According to the survey, respondents identified five key services most sought after this year: paying taxes, renewable of permit or license, sanitation, new permit or license, and police. 

When it comes to filing taxes, getting or renewing a permit or license, and getting approvals, the complexity of the processes were one of the leading concerns across the board. 

“We really need to improve these areas… we want to bring the complexity down,” said Zaw Arthur. 

“And we also want to promote that Philadelphia has a tax structure that really fosters small business growth, that will become the incentive that will bring more small businesses into Philadelphia, and more importantly, that will keep small businesses in Philadelphia,” she continued. 

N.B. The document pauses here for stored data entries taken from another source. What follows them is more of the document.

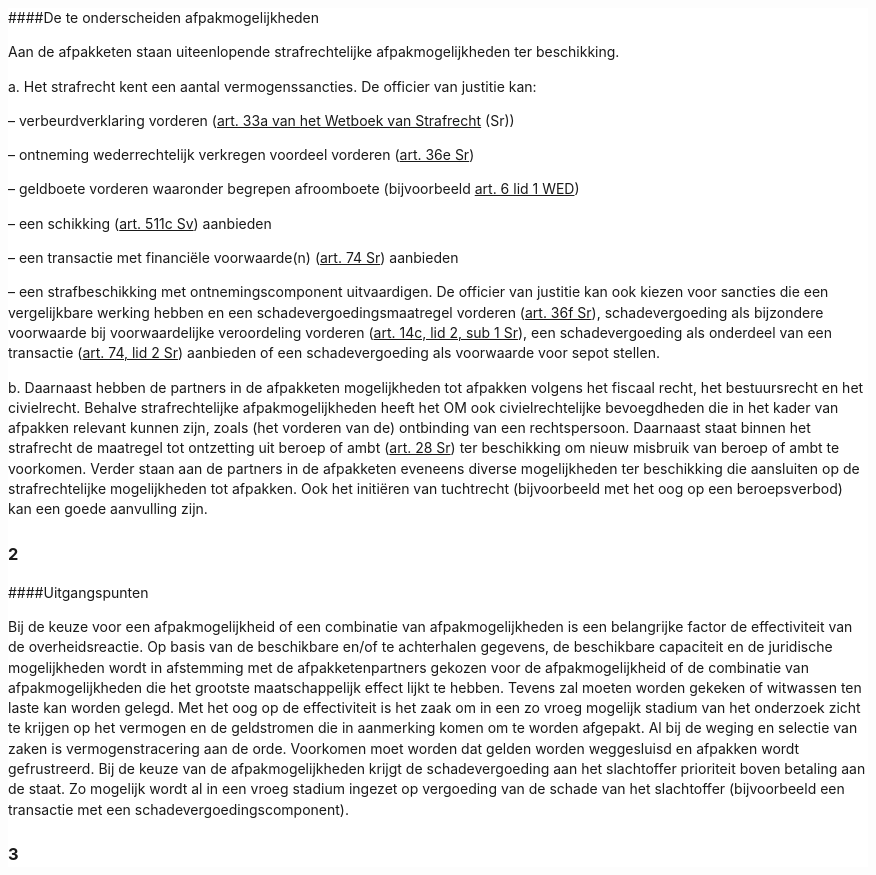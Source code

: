 ####De te onderscheiden afpakmogelijkheden

Aan de afpakketen staan uiteenlopende strafrechtelijke afpakmogelijkheden ter beschikking. 

a. Het strafrecht kent een aantal vermogenssancties. De officier van justitie kan: 

– verbeurdverklaring vorderen ([art. 33a van het Wetboek van Strafrecht](../../../../wet/wet/van/3/maart/1881/BWBR0001854/README.md) (Sr))  

– ontneming wederrechtelijk verkregen voordeel vorderen ([art. 36e Sr](../../../../wet/wet/van/3/maart/1881/BWBR0001854/README.md))  

– geldboete vorderen waaronder begrepen afroomboete (bijvoorbeeld [art. 6 lid 1 WED](../../../../wet/wet/op/de/economische/delicten/BWBR0002063/README.md))  

– een schikking ([art. 511c Sv](../../../../wet/wet/van/15/januari/1921/BWBR0001903/README.md)) aanbieden  

– een transactie met financiële voorwaarde(n) ([art. 74 Sr](../../../../wet/wet/van/3/maart/1881/BWBR0001854/README.md)) aanbieden  

– een strafbeschikking met ontnemingscomponent uitvaardigen.   De officier van justitie kan ook kiezen voor sancties die een vergelijkbare werking hebben en een schadevergoedingsmaatregel vorderen ([art. 36f Sr](../../../../wet/wet/van/3/maart/1881/BWBR0001854/README.md)), schadevergoeding als bijzondere voorwaarde bij voorwaardelijke veroordeling vorderen ([art. 14c, lid 2, sub 1 Sr](../../../../wet/wet/van/3/maart/1881/BWBR0001854/README.md)), een schadevergoeding als onderdeel van een transactie ([art. 74, lid 2 Sr](../../../../wet/wet/van/3/maart/1881/BWBR0001854/README.md)) aanbieden of een schadevergoeding als voorwaarde voor sepot stellen.  

b. Daarnaast hebben de partners in de afpakketen mogelijkheden tot afpakken volgens het fiscaal recht, het bestuursrecht en het civielrecht.   Behalve strafrechtelijke afpakmogelijkheden heeft het OM ook civielrechtelijke bevoegdheden die in het kader van afpakken relevant kunnen zijn, zoals (het vorderen van de) ontbinding van een rechtspersoon. Daarnaast staat binnen het strafrecht de maatregel tot ontzetting uit beroep of ambt ([art. 28 Sr](../../../../wet/wet/van/3/maart/1881/BWBR0001854/README.md)) ter beschikking om nieuw misbruik van beroep of ambt te voorkomen. Verder staan aan de partners in de afpakketen eveneens diverse mogelijkheden ter beschikking die aansluiten op de strafrechtelijke mogelijkheden tot afpakken. Ook het initiëren van tuchtrecht (bijvoorbeeld met het oog op een beroepsverbod) kan een goede aanvulling zijn.    
### 2  

####Uitgangspunten

Bij de keuze voor een afpakmogelijkheid of een combinatie van afpakmogelijkheden is een belangrijke factor de effectiviteit van de overheidsreactie. Op basis van de beschikbare en/of te achterhalen gegevens, de beschikbare capaciteit en de juridische mogelijkheden wordt in afstemming met de afpakketenpartners gekozen voor de afpakmogelijkheid of de combinatie van afpakmogelijkheden die het grootste maatschappelijk effect lijkt te hebben. Tevens zal moeten worden gekeken of witwassen ten laste kan worden gelegd. Met het oog op de effectiviteit is het zaak om in een zo vroeg mogelijk stadium van het onderzoek zicht te krijgen op het vermogen en de geldstromen die in aanmerking komen om te worden afgepakt. Al bij de weging en selectie van zaken is vermogenstracering aan de orde. Voorkomen moet worden dat gelden worden weggesluisd en afpakken wordt gefrustreerd. Bij de keuze van de afpakmogelijkheden krijgt de schadevergoeding aan het slachtoffer prioriteit boven betaling aan de staat. Zo mogelijk wordt al in een vroeg stadium ingezet op vergoeding van de schade van het slachtoffer (bijvoorbeeld een transactie met een schadevergoedingscomponent).    
### 3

6. Majority of Respondents are small business owners, solo entrepreneurs

Of the respondents who took part in the survey, 37% owned businesses of 1-5 employees and 35% were solo entrepreneurs.

Rounding out the survey, 16% employed 6-10 individuals, and 6% employed 11-15 and 16 or more employees, respectively. 

In addition, a large majority of these respondents’ businesses produced somewhere between $0 to $499,000 in revenue in 2020.

The top industries represented by survey respondents were: food services, restaurants & accommodations; retail trade; professional; scientific and technical services; arts entertainment & recreation; construction; and educational services. 

“For the third survey in a row, we've had more respondents every single time. We also have reason to believe that every time we do these surveys, we’re going to get more and more respondents,” said Rodriguez. 

She shared that participation in these biannual surveys are critical in getting actions done.

“When we talked about the different challenges that businesses in Philadelphia had leading up to what would be prioritized in the City budget, we were able to use that data in meaningful ways to partner with the Inclusive Growth Coalition at the Greater Chamber of Philadelphia, to make sure that City Council knew that our businesses needed a tax break,” added Rodriguez.

This led to a reduction in the Business Income and Receipts Tax (BIRT) in Philadelphia for the first time since 1988. 

Rodriguez hopes that the results of this latest survey will help decision makers and stakeholders at the City improve ease of doing business and address further challenges facing Philadelphia business owners.